* [TASK] In the entries that follow, how many lines include "hath"? Give the number and nothing else.

* [MATERIALS PROVIDED]

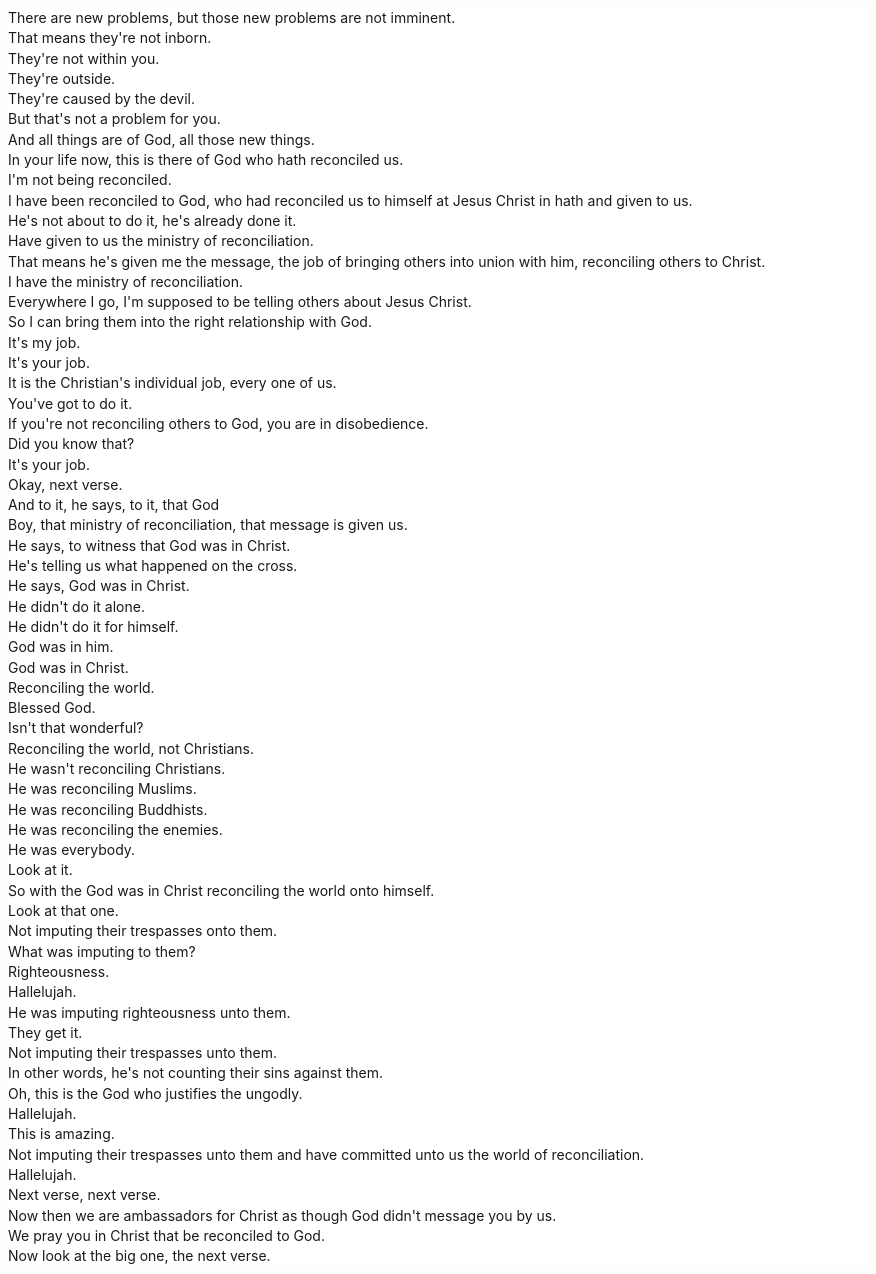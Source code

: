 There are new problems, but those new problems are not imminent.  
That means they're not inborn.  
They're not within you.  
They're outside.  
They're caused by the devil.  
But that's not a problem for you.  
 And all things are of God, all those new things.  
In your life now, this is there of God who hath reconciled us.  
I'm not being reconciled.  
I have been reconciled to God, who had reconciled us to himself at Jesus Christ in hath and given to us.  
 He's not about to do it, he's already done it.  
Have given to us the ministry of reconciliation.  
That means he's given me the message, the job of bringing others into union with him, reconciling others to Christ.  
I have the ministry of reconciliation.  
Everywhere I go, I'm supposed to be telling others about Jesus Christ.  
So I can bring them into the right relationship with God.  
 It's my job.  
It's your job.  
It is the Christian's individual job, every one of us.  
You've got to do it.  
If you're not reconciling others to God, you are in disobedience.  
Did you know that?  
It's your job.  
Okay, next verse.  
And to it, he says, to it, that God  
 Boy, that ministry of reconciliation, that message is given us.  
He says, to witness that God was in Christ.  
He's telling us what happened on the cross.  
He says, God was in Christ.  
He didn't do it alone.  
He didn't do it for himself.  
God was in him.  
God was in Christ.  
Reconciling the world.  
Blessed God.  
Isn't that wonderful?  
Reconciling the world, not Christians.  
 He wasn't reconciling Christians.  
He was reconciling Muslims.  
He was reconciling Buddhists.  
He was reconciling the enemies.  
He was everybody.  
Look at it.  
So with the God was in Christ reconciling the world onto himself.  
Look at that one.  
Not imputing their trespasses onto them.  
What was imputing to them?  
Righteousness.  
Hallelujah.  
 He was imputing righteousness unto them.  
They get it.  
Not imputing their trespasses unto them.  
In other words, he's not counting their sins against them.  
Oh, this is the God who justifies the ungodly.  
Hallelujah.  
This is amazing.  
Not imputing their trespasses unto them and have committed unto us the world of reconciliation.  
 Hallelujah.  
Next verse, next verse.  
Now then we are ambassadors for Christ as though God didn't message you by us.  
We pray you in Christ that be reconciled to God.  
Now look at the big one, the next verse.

* [SOLUTION FOR THIS PROBLEM] 2